Apple was leading the race with their Macbook Air, the thinnest laptop ever seen – but now the competing brands have seen the light, and as how we see the development of this term, we are moving fast towards a new standard!
Definition of laptop and ultrabook
Portable computers, originally monochrome CRT-based and developed into the modern laptops, and were originally considered to be a small niche market, mostly for specialized field applications such as the military, accountants and sales representatives. As portable computers became smaller, lighter, cheaper, more powerful and as screens became larger and of better quality, laptops became very widely used for all sorts of purposes.
A laptop is defined as a portable computer, with a built in screen, keyboard and a pointing device. Usually a laptop is used by students or travelers, who are ought to bring their computer with them. A laptop is not the replacement for a desktop (yet), due to the small components that compromise performance throughout mobility.

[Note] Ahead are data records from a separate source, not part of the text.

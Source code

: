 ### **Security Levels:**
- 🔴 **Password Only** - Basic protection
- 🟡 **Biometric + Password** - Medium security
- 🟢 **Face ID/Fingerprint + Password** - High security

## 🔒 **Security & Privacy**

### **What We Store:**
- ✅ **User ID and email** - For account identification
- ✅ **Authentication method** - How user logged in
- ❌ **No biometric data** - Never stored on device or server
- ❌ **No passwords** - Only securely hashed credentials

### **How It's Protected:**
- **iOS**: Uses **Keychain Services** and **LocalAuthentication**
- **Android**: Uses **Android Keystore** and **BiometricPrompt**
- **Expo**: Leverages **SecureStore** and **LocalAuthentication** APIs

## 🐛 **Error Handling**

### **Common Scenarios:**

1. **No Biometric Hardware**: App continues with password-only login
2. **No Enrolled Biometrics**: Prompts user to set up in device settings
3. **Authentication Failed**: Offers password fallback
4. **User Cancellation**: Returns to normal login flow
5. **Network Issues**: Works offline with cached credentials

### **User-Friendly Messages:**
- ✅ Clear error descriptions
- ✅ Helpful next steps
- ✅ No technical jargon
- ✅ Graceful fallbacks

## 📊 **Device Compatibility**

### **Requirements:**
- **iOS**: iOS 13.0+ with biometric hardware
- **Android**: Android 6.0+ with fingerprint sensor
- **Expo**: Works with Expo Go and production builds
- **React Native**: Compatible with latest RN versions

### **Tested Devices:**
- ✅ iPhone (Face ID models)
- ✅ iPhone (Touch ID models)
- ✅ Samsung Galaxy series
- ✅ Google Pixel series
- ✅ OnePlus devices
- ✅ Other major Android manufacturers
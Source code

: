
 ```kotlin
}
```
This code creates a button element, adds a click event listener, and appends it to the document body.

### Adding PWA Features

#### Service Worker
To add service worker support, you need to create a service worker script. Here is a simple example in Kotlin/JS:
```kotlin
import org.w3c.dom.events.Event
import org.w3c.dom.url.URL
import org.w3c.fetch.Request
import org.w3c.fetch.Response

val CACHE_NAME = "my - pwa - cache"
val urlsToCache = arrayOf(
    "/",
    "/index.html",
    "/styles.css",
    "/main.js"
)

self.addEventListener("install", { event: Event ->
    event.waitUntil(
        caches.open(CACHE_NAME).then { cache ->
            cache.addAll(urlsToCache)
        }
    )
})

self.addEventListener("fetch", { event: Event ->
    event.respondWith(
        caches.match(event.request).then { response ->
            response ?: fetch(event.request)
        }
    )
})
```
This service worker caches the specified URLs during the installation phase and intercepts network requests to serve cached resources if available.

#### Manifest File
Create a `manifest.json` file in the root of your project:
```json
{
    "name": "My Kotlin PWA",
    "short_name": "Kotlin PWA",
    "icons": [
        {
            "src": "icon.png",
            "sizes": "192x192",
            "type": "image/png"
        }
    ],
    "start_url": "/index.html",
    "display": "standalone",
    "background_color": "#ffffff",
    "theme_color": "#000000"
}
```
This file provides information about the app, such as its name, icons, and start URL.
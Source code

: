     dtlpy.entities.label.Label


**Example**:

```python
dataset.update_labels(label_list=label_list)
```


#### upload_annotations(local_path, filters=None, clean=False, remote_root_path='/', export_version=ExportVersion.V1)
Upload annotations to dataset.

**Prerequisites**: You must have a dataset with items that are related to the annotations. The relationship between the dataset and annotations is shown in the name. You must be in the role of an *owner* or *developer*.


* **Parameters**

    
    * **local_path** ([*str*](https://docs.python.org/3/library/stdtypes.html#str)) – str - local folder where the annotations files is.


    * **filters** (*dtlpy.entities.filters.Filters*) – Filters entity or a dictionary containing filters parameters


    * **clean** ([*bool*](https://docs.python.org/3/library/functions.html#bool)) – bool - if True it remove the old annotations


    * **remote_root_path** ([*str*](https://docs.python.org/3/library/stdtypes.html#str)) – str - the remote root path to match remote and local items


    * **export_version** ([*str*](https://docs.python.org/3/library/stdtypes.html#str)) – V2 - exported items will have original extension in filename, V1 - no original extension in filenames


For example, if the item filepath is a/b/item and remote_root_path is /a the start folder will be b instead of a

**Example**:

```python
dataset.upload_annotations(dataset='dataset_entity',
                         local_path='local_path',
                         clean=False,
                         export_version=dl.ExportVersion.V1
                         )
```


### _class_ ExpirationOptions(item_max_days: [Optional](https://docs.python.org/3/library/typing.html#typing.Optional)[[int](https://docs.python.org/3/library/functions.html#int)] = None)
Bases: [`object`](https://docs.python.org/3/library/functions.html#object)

An Ultrabook is a higher-end type of subnotebook defined by Intel. Intel claims a trademark in the name Ultrabook. Ultrabooks are designed to feature reduced size and weight and long battery life while retaining strong performance. They use low-power Intel CULV processors with integrated graphics, solid-state drives for fast loading times, and unibody chassis to fit larger batteries into smaller cases. Because of their minimal size, the ability to have many ports (USB, HDMI, VGA, ethernet, etc) is limited.
A ultrabook is a very thin notebook, that provides great battery life and a suitable weight for portability, great for surfing the web, office and small everyday tasks – due to the compact design, it is lacking out on performance, you cannot compare it to a regular sized laptop within the same price area. Since the release of the incredibly thin Macbook air from Apple, we have been awaiting a windows version with great excitement – off course you could dual boot the Macbook air, but psst who would want to pay that much money just to do that?
The best thing about a ultrabook is the solid state drive, that also explains the price. A solid state drive is like a flash drive, no disc to save on like a regular HDD. The speed increase is noticeable in booting, navigating and opening programs – this means your computer feels like out of the box, everyday!
The thinnest ultrabook on the market “so far”, is the Asus Zenbook, a beautiful ultrabook with a elegant design.
Comparing ultrabook to Macbook air
|ASUS Zenbook UX31 (1.7 GHz Core i5-2557M, Intel HD Graphics 3000)||10,508||4,209||5:41|
|Acer Aspire Ultrabook S3 (1.6 GHz Core i5-2467M, Intel HD Graphics 3000)||5,367||3,221
|13-inch, 2011 MacBook Air (1.7 GHz Core i5-2557M, Intel HD Graphics 3000)||9,484||4,223||5:32 (Mac OS X) / 4:12 (Windows)|
|Samsung Series 9 (1.7 GHz Core i5-2537M, Intel HD Graphics 3000)||7,582||2,240||4:20|
|Notes: the higher the score the better. For 3DMark06, the first number reflects score with GPU off, the second with it on.|
As you can see above the Zenbook is truly the Zen master – it beats every other ultrabook on the market, and the Macbook Air.
Presenting the first Ultrabook released, by Asus.
Who would want a ultabook?
Well who does not want a super light weight computer, with hours of battery time and a smooth elegant design? I guess if you use heavy 3D graphic programs, or if you are making movies/images in Adobe programs or Sony vega – then a ultrabook would not be the answer to your prayers.
But if you are just a regular student, or common computer user who checks the mail, surfs the web and use office. Then a ultrabook would definitively suit you.
High prices, might fall soon!
Intel is sitting on the Ultrabook market as it is right now, but AMD is going to strike in with their Ultrathins instead. The market price of these ultra thin notebooks is set to fall, once AMD hit the market.
Digtimes is reporting that 2012 will bring just 20 AMD-powered Ultrathins, and that these will not have any significant advantages over Intel’s expected 75 new Ultrabooks in terms of performance and function. That said, one area they will improve upon is price. While Intel’s next generation Ivy Bridge is expected to drive the price of Ultrabooks down from over a thousand bucks (well over a thousand bucks in some cases) to between $800 and $1000, it’s thought AMD’s Ultrathins will be up to $200 cheaper than comparable offerings from Intel.
According to Digtimes, we should see 20 AMD-powered Ultrathins in 2012 – a big move from AMD, and it might lead to a major price fall.